In the notebook, you can experience the effect of other parameters on the overall result. You can for instance try modifying $E_{1}=E_{\text{bonded}}$ or $N$.

For instance, if you take $N=10$ instead of $N=100$, the difference between $\frac{N^2}{N^2 + N}$ and $\frac{N}{N^2 + N}$ becomes less important hence the not bonded case is less favored with $\tau$ big than when $N=100$:

free energy
Figure 4. Compromise between energy and entropy in the 1D-world N=$10$


The melting point which is where the two curves meet in Figure 3 and 4 plays an important role in a wet lab experiment since, at it will appear with the next section, it allows to determine the value of $E_1-E_0$ (which is $E_1$ if we set $E_0=0$ as a reference value).

Analytical Solution to Free Energy Minimization: Boltzmann Distribution

In the last section, we gave an experimental solution to the problem of Free Energy Minimization which is, given a $\nu$, find the microstates distribution $p_X$ which minimizes $G(X,v)$. In fact, thanks to the theory of Lagrange Multipliers this problem admits an analytical solution.

Indeed, the solution is uniquely given by:

\[p_i = \frac{1}{Z} e^{-\nu(S_i)/\tau}\]

With $Z=\sum_{i} e^{\nu(S_i)/\tau}$ a normalization factor also called partition function. If you are interested in how to solve this problem with Lagrange Multipliers please see this (thanks to Scott Pesme!).

Also, we can note that, as we assumed in the experimental section, microstates with same energies will have the same probabilities.

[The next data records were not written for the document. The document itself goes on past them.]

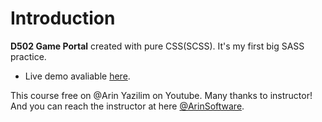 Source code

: # Introduction

**D502 Game Portal** created with pure CSS(SCSS). It's my first big SASS practice.

- Live demo avaliable [here](https://d503.vercel.app/).

This course free on @Arin Yazilim on Youtube. Many thanks to instructor! And you can reach the instructor at here [@ArinSoftware](https://github.com/ArinSoftware).
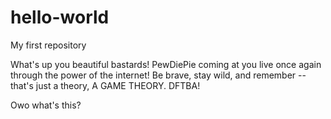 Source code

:# hello-world
My first repository

What's up you beautiful bastards!  PewDiePie coming at you live once again through the power of the internet!
Be brave, stay wild, and remember -- that's just a theory, A GAME THEORY.  DFTBA!

Owo what's this?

Finally, in the case of our grid world and according to Boltzmann distribution the probabilities of macrostates bonded and not bonded are given by:

\[\begin{align*} q_0 &= \sum_{i=1}^{N^2}p_i = \frac{N^2}{Z}e^{-E_0/\tau}\\ q_1 &= \sum_{i=N^2+1}^{N^2+N}p_i = \frac{N}{Z}e^{-E_1/\tau} \end{align*}\]

The curves of Figure 3 and 4 should thus match the above expressions given by Boltzmann distribution.

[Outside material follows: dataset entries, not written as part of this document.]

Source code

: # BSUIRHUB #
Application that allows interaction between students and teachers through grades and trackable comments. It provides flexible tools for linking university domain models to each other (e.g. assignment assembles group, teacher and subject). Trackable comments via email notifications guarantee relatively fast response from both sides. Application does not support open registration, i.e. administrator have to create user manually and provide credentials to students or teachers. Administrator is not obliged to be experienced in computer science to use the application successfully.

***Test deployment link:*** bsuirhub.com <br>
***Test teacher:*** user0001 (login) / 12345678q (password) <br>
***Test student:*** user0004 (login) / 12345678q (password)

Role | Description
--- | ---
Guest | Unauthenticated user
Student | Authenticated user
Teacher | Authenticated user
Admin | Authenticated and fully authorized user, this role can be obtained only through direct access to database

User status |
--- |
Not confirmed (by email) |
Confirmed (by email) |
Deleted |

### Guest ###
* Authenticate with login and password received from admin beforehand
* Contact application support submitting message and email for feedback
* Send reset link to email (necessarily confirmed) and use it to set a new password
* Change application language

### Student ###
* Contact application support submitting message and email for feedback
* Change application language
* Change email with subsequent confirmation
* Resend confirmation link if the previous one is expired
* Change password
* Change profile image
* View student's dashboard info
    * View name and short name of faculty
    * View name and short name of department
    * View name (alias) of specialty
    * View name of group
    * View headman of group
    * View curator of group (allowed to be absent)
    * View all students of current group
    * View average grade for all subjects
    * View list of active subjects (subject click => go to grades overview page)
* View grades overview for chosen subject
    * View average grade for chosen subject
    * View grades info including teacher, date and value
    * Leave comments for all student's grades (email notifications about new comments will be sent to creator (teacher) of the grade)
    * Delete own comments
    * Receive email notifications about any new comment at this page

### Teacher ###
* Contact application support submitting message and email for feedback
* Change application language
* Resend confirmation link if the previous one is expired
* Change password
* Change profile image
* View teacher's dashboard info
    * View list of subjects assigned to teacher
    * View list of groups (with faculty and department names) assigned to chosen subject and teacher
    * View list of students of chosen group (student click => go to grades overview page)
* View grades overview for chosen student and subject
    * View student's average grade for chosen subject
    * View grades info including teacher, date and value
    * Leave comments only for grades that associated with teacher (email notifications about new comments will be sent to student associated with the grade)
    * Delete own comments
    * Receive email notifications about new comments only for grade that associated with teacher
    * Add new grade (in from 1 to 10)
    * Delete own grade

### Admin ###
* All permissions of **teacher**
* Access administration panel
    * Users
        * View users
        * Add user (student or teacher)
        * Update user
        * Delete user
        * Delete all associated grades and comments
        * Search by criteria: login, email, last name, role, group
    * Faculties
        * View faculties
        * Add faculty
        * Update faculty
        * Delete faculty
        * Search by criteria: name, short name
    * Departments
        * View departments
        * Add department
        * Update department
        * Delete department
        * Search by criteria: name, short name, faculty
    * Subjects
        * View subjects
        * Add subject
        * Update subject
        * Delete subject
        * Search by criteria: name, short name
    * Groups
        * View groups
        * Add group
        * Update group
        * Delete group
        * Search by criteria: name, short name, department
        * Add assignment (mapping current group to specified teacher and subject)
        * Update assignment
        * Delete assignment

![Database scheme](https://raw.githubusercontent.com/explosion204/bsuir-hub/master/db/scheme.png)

The melting threshold $\tau^{\star}$, when $q_0=q_1=0.5$ is interesting because we get:

\[\frac{N^2}{Z}e^{-E_0/\tau^{\star}} = \frac{N}{Z}e^{-E_1/\tau^{\star}} \Leftrightarrow E_1 - E_0 = \tau^{\star}\text{log}(\frac{1}{N})\]

In a physical system, the threshold $\tau$ is in fact $k_{B}T$. Thus, if our toy model was physically meaningful for the hybridization of some particles and if we had an experimental way to determine the melting temperature $T^{\star}$, we could evaluate the energetics of the bonded state (assuming $E_0=0$ is a reference value) by:

\[E_{\text{bonded}} = E_1 = k_{B}T^{\star}\text{log}(\frac{1}{N})\]

In a real world experiment, $N$ would be replaced by some equivalent volumetric quantity.